■ Problem to solve: In the entries below, identify every line with the string "https" and copy it.

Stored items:
┄┄┄┄┄┄

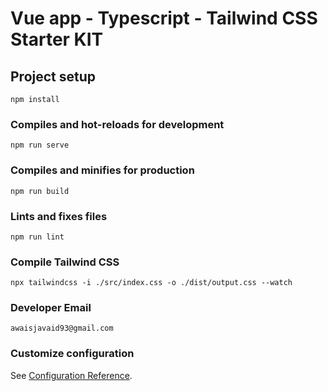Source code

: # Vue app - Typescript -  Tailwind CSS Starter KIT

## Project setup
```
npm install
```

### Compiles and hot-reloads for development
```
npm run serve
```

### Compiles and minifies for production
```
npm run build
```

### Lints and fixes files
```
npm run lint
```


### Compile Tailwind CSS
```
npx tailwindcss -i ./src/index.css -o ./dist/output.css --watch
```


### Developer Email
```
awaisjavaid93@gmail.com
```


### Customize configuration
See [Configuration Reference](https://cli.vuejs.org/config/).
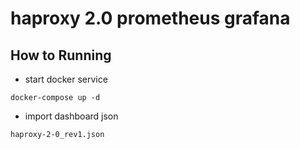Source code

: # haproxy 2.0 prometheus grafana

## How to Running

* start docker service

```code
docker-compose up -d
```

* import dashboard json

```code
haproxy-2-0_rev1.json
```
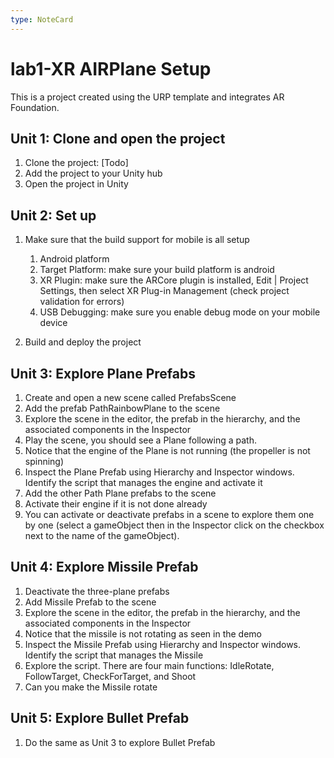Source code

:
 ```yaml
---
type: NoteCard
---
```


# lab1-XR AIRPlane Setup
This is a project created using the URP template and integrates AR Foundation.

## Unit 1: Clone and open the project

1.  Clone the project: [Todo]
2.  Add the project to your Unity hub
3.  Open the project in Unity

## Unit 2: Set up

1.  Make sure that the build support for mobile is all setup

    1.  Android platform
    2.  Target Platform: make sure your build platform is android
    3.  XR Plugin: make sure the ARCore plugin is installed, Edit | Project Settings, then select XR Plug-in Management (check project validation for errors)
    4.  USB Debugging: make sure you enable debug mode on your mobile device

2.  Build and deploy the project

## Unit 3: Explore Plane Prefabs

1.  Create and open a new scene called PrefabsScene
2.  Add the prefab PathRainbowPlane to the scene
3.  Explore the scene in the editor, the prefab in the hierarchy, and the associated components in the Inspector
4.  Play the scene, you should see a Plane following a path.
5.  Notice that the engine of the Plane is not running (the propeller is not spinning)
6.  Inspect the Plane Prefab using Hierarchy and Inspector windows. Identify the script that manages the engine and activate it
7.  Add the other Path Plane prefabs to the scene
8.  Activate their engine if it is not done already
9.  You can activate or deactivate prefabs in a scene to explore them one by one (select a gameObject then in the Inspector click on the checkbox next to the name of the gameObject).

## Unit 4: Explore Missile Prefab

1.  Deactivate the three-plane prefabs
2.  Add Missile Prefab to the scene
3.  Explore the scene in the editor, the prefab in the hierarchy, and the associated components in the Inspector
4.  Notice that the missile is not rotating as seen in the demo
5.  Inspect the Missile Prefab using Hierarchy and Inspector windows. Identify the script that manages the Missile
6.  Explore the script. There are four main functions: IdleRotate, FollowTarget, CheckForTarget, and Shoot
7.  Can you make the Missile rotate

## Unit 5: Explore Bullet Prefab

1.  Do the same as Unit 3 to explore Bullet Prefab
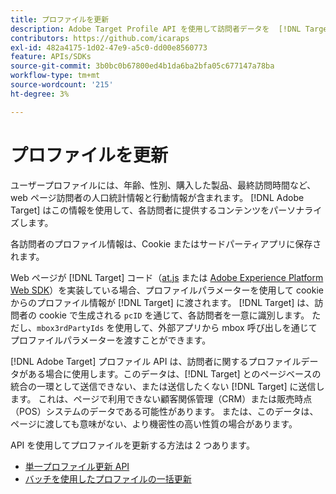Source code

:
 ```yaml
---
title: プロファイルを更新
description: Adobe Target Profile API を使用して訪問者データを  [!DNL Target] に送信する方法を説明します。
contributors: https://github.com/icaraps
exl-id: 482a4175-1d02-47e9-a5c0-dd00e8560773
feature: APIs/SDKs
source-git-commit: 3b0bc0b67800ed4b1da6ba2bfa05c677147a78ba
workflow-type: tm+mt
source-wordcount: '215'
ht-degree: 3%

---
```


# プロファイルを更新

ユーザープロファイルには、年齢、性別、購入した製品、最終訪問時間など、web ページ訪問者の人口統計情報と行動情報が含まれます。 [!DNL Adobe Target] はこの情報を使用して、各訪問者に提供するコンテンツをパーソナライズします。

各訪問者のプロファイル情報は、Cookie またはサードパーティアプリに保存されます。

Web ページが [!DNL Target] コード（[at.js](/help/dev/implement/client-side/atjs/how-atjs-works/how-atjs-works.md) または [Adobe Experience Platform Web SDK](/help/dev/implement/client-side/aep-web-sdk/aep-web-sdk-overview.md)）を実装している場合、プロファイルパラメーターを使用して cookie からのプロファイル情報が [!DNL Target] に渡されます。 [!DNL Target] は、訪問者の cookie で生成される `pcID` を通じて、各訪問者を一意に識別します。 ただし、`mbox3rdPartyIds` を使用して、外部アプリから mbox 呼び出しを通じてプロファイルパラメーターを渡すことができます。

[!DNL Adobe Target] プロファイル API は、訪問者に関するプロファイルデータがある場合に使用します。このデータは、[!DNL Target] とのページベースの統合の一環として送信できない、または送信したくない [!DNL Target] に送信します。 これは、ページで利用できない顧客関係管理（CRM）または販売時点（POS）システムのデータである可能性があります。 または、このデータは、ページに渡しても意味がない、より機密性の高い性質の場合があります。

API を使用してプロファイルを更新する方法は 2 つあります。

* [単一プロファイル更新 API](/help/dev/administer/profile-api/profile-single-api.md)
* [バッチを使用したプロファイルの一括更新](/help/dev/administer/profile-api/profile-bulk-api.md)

┄┄┄┄┄┄

■ Task answer:
See [Configuration Reference](https://cli.vuejs.org/config/).
contributors: https://github.com/icaraps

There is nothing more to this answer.